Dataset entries
▼▼▼

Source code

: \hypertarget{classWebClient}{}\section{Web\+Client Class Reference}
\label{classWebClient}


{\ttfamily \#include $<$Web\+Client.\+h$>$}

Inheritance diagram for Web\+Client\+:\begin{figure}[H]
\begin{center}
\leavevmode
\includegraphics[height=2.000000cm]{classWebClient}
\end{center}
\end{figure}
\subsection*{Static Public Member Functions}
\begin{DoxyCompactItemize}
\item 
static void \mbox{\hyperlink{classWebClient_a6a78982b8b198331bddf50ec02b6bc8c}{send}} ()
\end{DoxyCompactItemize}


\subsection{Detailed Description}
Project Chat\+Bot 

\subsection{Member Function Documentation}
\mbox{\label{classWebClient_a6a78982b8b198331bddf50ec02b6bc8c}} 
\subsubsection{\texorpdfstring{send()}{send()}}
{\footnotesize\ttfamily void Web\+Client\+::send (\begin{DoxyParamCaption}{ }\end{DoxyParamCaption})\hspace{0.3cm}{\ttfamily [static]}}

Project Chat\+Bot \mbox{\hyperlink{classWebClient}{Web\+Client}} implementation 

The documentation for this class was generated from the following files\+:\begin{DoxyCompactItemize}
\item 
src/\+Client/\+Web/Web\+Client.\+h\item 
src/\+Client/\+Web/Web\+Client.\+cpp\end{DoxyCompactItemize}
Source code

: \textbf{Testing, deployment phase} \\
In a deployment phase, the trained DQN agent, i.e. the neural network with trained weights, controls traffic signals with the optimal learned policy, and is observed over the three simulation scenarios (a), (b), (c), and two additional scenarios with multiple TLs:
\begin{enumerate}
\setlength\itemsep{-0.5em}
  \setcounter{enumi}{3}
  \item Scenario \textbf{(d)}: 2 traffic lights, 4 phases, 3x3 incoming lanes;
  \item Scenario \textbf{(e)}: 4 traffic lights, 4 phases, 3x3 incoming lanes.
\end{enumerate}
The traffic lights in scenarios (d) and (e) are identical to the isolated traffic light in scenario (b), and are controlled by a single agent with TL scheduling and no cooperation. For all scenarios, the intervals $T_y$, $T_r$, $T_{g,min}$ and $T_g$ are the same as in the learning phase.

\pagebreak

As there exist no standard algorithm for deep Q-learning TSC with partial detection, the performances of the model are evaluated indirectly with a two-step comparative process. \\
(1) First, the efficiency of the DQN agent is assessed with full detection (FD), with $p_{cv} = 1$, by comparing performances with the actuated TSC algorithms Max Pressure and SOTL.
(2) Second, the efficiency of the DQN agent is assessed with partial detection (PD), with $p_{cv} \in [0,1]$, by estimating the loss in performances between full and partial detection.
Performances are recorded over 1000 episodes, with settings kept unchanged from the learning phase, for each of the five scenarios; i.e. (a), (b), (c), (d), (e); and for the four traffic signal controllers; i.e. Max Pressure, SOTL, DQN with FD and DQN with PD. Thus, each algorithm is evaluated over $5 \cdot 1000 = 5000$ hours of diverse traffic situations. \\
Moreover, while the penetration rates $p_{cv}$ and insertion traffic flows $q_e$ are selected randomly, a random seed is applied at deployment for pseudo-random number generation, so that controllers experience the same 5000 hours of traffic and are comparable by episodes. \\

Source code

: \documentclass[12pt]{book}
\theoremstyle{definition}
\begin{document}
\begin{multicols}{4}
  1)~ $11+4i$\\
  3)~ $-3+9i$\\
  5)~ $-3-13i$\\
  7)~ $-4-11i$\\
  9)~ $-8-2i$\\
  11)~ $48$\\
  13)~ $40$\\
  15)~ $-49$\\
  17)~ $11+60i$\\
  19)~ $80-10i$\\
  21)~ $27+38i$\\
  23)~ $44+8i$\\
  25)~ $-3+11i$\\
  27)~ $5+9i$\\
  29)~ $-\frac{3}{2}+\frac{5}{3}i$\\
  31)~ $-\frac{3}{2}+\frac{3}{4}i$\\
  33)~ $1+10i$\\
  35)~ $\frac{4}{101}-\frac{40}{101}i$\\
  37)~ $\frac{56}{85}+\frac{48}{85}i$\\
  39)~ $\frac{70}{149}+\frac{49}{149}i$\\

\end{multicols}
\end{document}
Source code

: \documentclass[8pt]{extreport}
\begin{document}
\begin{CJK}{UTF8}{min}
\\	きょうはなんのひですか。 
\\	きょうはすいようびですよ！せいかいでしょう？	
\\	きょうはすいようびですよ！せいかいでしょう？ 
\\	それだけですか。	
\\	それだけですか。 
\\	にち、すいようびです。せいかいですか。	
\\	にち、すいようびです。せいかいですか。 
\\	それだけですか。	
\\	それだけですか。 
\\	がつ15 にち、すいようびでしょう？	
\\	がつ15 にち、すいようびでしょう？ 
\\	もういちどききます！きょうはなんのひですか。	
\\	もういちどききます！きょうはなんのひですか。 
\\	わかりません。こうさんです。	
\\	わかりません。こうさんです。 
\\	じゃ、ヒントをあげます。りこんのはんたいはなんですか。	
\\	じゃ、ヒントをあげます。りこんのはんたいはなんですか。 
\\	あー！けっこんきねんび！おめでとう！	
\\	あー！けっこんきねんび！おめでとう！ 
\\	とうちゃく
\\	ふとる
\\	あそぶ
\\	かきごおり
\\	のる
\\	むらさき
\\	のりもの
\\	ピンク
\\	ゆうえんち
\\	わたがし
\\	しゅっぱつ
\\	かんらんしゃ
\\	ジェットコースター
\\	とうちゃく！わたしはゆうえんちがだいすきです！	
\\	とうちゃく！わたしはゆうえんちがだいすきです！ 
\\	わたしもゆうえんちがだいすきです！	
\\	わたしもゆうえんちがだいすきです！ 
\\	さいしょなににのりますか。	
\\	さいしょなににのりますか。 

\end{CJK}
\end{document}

▲▲▲

▶ [WORK ORDER]:
Out of the records above, pick each line that contains the string "ttfamily".

▶ [SOLUTION BELOW]:
{\ttfamily \#include $<$Web\+Client.\+h$>$}
{\footnotesize\ttfamily void Web\+Client\+::send (\begin{DoxyParamCaption}{ }\end{DoxyParamCaption})\hspace{0.3cm}{\ttfamily [static]}}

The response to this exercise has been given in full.